Inside the vehicle, electrically adjustable front sports seats in a combination of Alcantara/Leather and with an embossed S line logo on the backrests provide excellent lateral support. The 3-spoke leather multifunction sports steering wheel with S line emblem and the gear lever gaiter are covered in smooth black leather, the gear knob in perforated leather.
The black trimmed interior and headlining contrast with the matt brushed S line aluminium inlays to produce additional sporty touches. Fine grain birch wood grey inlays can be ordered as an alternative. The Audi driver information system is also part of the package.
20-inch cast aluminium wheels of 20-spoke design or 21-inch cast aluminium wheels of 7 twin-spoke design are available as an option. Thanks to the optionally available shift paddles on the leather multifunction steering wheel, the driver can also change the gears of the 6-speed tiptronic automatic transmission manually, without taking his or her hands off the steering wheel. In addition to the standard colours, the exclusive exterior colours Daytona Grey, pearl effect and Mugello Blue, pearl effect are offered as options.
*S line exterior package*
The “S line exterior package” for the Audi Q7 comprises particularly attractive components.
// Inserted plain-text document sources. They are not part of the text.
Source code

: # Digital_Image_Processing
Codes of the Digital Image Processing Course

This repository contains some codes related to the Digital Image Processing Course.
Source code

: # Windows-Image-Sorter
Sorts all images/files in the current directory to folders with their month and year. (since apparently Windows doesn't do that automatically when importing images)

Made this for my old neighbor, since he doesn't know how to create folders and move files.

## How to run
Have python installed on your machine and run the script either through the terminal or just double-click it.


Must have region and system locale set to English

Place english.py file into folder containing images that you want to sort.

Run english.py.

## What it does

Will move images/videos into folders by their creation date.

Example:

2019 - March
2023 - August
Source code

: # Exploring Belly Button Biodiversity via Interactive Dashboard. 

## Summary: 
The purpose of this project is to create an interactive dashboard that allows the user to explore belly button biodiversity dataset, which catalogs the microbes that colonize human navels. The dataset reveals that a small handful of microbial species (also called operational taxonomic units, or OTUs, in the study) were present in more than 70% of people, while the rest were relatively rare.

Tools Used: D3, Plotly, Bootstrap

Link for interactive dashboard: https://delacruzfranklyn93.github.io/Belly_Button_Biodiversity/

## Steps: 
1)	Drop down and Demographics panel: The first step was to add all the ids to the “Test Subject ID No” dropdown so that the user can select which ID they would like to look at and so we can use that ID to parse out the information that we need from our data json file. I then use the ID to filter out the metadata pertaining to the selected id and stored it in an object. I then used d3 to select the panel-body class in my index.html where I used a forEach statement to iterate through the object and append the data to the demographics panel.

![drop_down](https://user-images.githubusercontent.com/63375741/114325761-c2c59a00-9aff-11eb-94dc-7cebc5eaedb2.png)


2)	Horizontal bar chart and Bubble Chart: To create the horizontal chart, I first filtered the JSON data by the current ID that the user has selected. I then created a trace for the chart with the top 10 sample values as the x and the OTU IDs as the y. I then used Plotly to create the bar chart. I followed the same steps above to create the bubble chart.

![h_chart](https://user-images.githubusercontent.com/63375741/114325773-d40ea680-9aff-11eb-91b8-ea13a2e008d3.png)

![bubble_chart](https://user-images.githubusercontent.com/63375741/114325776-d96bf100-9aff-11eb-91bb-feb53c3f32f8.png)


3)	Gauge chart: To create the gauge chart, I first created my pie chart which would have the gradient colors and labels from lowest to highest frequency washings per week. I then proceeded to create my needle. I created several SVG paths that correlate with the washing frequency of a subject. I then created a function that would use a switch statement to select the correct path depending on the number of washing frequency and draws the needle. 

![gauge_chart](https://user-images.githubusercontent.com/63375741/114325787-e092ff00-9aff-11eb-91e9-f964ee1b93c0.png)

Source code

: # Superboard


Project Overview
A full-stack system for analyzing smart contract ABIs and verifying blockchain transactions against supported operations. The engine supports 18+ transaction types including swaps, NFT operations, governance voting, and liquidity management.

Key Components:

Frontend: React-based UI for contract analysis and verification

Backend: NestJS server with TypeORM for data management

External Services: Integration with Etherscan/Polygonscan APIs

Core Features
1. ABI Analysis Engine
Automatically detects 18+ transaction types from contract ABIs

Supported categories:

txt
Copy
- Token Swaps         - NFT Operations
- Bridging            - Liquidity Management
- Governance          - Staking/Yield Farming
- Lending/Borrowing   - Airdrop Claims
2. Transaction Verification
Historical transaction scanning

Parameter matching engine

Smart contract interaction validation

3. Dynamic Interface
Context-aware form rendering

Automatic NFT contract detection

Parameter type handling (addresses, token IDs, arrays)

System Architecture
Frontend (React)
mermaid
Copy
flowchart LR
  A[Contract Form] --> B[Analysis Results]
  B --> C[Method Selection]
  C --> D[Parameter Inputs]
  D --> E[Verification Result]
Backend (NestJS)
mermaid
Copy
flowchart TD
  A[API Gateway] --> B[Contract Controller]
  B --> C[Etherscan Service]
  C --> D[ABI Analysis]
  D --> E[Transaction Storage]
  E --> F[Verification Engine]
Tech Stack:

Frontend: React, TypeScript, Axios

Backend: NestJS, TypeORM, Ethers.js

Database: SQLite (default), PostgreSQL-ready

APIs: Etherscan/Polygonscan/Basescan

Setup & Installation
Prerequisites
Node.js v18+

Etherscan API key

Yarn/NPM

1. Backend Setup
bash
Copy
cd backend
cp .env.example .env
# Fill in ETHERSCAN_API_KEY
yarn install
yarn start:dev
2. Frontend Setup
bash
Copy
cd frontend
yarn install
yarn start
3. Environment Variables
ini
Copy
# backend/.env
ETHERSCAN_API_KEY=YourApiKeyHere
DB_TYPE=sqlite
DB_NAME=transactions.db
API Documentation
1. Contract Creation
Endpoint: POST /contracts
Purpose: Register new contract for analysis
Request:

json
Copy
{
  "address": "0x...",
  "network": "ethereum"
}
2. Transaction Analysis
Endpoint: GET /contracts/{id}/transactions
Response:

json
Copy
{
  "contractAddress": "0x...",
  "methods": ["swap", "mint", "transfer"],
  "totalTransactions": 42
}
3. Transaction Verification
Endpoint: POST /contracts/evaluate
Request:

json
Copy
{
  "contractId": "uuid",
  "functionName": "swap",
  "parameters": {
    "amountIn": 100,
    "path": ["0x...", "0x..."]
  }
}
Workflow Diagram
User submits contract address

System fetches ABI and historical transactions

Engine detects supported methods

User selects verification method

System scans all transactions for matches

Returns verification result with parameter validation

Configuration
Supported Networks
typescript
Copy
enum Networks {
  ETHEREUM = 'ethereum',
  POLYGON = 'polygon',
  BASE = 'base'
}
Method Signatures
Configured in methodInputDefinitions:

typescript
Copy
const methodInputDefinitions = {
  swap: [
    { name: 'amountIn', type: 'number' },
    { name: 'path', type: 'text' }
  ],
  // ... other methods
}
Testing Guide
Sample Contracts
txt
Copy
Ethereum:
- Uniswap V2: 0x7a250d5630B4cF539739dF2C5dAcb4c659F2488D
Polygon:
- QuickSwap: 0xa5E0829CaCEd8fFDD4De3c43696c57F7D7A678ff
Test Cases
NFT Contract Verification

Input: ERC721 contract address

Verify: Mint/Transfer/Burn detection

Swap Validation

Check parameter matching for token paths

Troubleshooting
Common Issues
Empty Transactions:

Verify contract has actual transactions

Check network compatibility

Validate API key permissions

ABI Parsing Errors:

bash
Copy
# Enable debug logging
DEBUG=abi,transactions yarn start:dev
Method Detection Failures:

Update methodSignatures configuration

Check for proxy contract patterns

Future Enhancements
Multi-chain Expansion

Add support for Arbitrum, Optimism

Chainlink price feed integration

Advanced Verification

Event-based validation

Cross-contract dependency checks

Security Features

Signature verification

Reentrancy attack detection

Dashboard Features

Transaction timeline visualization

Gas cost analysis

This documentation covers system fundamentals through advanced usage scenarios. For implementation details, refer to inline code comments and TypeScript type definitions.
The front bumper, the side cooling grilles, the lower door trims and the diffuser insert all have a striking sporty design. The lower sections of the front and rear bumpers, the lower door trims and the diffuser insert are all painted in the body colour, the radiator grille is painted Brilliant Black. The package includes S line logos on the front wings and the door sill trims as well as a headlight washer system.
*Prices*
The “S line sports package plus” costs €5,290 for the Audi Q7 3.0 TDI quattro and €2,980 for the Audi Q7 4.2 FSI quattro. The “S line exterior package” costs €1,900 for both models. A price discount of €200 is offered if the 
“S line exterior package” is ordered in conjunction with the 
“S line sports package plus”.


----------